WHAT YOU ARE ASKED TO DO - Determine how many lines of the listing below hold the string "openings", then state that number alone.

THE DATA -
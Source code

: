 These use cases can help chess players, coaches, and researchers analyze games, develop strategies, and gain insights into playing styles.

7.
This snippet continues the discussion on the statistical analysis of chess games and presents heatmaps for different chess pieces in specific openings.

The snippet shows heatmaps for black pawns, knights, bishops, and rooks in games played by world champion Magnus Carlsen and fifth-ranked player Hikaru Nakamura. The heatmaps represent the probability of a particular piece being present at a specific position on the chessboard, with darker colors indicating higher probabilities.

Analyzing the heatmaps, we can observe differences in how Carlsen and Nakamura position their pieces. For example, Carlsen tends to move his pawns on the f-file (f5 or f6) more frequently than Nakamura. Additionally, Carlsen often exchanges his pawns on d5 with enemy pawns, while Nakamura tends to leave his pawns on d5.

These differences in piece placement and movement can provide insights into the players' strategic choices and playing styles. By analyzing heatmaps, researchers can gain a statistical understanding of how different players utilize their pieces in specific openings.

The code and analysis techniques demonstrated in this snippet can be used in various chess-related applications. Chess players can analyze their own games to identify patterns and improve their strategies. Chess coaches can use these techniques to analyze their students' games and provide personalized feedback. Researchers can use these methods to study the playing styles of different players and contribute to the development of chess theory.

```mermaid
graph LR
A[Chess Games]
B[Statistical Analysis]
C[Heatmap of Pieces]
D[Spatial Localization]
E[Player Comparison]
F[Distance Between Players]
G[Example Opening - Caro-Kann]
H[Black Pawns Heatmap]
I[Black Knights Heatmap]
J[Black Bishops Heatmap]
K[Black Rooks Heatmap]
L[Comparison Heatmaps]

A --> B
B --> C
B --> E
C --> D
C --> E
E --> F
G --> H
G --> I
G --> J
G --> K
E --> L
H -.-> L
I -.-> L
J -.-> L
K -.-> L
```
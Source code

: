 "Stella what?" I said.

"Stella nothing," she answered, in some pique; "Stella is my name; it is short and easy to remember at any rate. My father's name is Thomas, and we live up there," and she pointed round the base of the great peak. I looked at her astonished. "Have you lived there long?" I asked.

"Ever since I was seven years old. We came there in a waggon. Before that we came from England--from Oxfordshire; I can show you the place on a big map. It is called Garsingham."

ANSWER FOR THE TASK - 2